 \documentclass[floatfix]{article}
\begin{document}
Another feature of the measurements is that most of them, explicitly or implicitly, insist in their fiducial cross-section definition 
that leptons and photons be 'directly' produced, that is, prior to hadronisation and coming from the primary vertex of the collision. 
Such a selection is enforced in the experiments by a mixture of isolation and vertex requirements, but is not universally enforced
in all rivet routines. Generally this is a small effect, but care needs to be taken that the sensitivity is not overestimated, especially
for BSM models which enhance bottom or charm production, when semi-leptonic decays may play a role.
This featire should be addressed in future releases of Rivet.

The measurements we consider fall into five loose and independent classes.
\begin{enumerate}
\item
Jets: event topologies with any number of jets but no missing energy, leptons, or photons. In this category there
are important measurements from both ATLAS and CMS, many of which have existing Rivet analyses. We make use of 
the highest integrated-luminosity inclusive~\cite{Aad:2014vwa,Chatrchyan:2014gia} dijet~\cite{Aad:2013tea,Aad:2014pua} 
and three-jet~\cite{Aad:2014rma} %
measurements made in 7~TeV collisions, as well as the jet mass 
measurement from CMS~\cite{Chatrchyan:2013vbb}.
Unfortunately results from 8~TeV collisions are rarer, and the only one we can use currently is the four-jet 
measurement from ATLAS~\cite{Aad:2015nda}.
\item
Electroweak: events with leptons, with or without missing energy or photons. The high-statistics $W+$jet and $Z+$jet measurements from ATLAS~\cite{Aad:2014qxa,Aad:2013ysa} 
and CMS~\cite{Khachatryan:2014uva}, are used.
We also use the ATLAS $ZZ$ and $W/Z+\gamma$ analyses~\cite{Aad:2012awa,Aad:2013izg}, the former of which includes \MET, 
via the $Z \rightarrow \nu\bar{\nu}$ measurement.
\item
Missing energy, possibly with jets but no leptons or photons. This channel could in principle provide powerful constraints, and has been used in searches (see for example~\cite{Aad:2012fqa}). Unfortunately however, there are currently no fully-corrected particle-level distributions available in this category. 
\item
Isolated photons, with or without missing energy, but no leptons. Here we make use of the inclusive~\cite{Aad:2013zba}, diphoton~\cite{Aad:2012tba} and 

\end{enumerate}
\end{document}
--------
EXERCISE INSTRUCTIONS
Retype all of the records above, word for word.

SOLUTION TO THIS EXERCISE
 \documentclass[floatfix]{article}
\begin{document}
Another feature of the measurements is that most of them, explicitly or implicitly, insist in their fiducial cross-section definition 
that leptons and photons be 'directly' produced, that is, prior to hadronisation and coming from the primary vertex of the collision. 
Such a selection is enforced in the experiments by a mixture of isolation and vertex requirements, but is not universally enforced
in all rivet routines. Generally this is a small effect, but care needs to be taken that the sensitivity is not overestimated, especially
for BSM models which enhance bottom or charm production, when semi-leptonic decays may play a role.
This featire should be addressed in future releases of Rivet.

The measurements we consider fall into five loose and independent classes.
\begin{enumerate}
\item
Jets: event topologies with any number of jets but no missing energy, leptons, or photons. In this category there
are important measurements from both ATLAS and CMS, many of which have existing Rivet analyses. We make use of 
the highest integrated-luminosity inclusive~\cite{Aad:2014vwa,Chatrchyan:2014gia} dijet~\cite{Aad:2013tea,Aad:2014pua} 
and three-jet~\cite{Aad:2014rma} %
measurements made in 7~TeV collisions, as well as the jet mass 
measurement from CMS~\cite{Chatrchyan:2013vbb}.
Unfortunately results from 8~TeV collisions are rarer, and the only one we can use currently is the four-jet 
measurement from ATLAS~\cite{Aad:2015nda}.
\item
Electroweak: events with leptons, with or without missing energy or photons. The high-statistics $W+$jet and $Z+$jet measurements from ATLAS~\cite{Aad:2014qxa,Aad:2013ysa} 
and CMS~\cite{Khachatryan:2014uva}, are used.
We also use the ATLAS $ZZ$ and $W/Z+\gamma$ analyses~\cite{Aad:2012awa,Aad:2013izg}, the former of which includes \MET, 
via the $Z \rightarrow \nu\bar{\nu}$ measurement.
\item
Missing energy, possibly with jets but no leptons or photons. This channel could in principle provide powerful constraints, and has been used in searches (see for example~\cite{Aad:2012fqa}). Unfortunately however, there are currently no fully-corrected particle-level distributions available in this category. 
\item
Isolated photons, with or without missing energy, but no leptons. Here we make use of the inclusive~\cite{Aad:2013zba}, diphoton~\cite{Aad:2012tba} and 

\end{enumerate}
\end{document}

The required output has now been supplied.